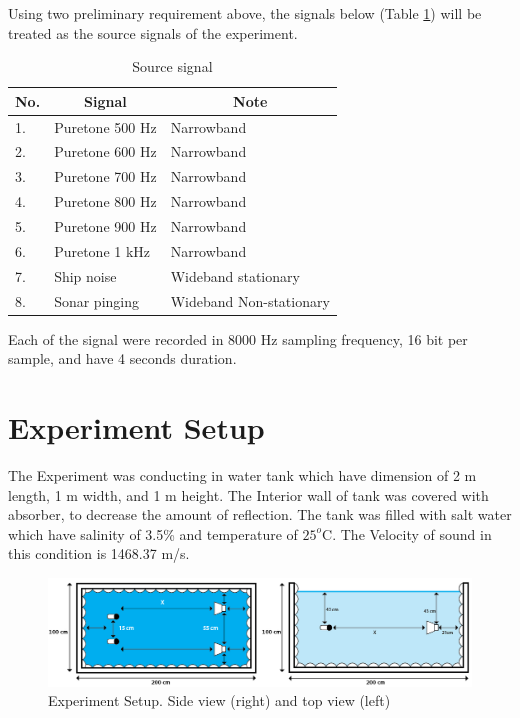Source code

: \documentclass[a4paper]{jpconf}
\begin{document}
Using two preliminary requirement above, the signals below (Table \ref{table:source}) will be treated as the source signals of the experiment.

\begin{table}[h]
\centering
\caption{Source signal}
\label{table:source}
\begin{tabular}{|l|l|l|}
\hline
\multicolumn{1}{|c|}{No.} & \multicolumn{1}{c|}{Signal} & \multicolumn{1}{c|}{Note} \\ \hline
1.                        & Puretone 500 Hz             & Narrowband                \\ \hline
2.                        & Puretone 600 Hz             & Narrowband                \\ \hline
3.                        & Puretone 700 Hz             & Narrowband                \\ \hline
4.                        & Puretone 800 Hz             & Narrowband                \\ \hline
5.                        & Puretone 900 Hz             & Narrowband                \\ \hline
6.                        & Puretone 1 kHz              & Narrowband                \\ \hline
7.                        & Ship noise                  & Wideband stationary       \\ \hline
8.                        & Sonar pinging               & Wideband Non-stationary   \\ \hline
\end{tabular}
\end{table}

Each of the signal were recorded in 8000 Hz sampling frequency, 16 bit per sample, and have 4 seconds duration.

\section{Experiment Setup}
The Experiment was conducting in water tank which have dimension of 2 m length, 1 m width, and 1 m height. The Interior wall of tank was covered with absorber, to decrease the amount of reflection. The tank was filled with salt water which have salinity of 3.5\% and temperature of $25^o$C. The Velocity of sound in this condition is 1468.37 m/s.

\begin{figure}[h]
\begin{center}
\includegraphics[width=5in]{experimentSetupwide.png}
\end{center}
\caption{\label{pict:setup}Experiment Setup. Side view (right) and top view (left)}
\end{figure}
\end{document}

===

# [How to complete this task]
Output the records exactly, pictures excluded.

# [Result below]
Source code

: \documentclass[a4paper]{jpconf}
\begin{document}
Using two preliminary requirement above, the signals below (Table \ref{table:source}) will be treated as the source signals of the experiment.

\begin{table}[h]
\centering
\caption{Source signal}
\label{table:source}
\begin{tabular}{|l|l|l|}
\hline
\multicolumn{1}{|c|}{No.} & \multicolumn{1}{c|}{Signal} & \multicolumn{1}{c|}{Note} \\ \hline
1.                        & Puretone 500 Hz             & Narrowband                \\ \hline
2.                        & Puretone 600 Hz             & Narrowband                \\ \hline
3.                        & Puretone 700 Hz             & Narrowband                \\ \hline
4.                        & Puretone 800 Hz             & Narrowband                \\ \hline
5.                        & Puretone 900 Hz             & Narrowband                \\ \hline
6.                        & Puretone 1 kHz              & Narrowband                \\ \hline
7.                        & Ship noise                  & Wideband stationary       \\ \hline
8.                        & Sonar pinging               & Wideband Non-stationary   \\ \hline
\end{tabular}
\end{table}

Each of the signal were recorded in 8000 Hz sampling frequency, 16 bit per sample, and have 4 seconds duration.

\section{Experiment Setup}
The Experiment was conducting in water tank which have dimension of 2 m length, 1 m width, and 1 m height. The Interior wall of tank was covered with absorber, to decrease the amount of reflection. The tank was filled with salt water which have salinity of 3.5\% and temperature of $25^o$C. The Velocity of sound in this condition is 1468.37 m/s.

\begin{figure}[h]
\begin{center}
\includegraphics[width=5in]{experimentSetupwide.png}
\end{center}
\caption{\label{pict:setup}Experiment Setup. Side view (right) and top view (left)}
\end{figure}
\end{document}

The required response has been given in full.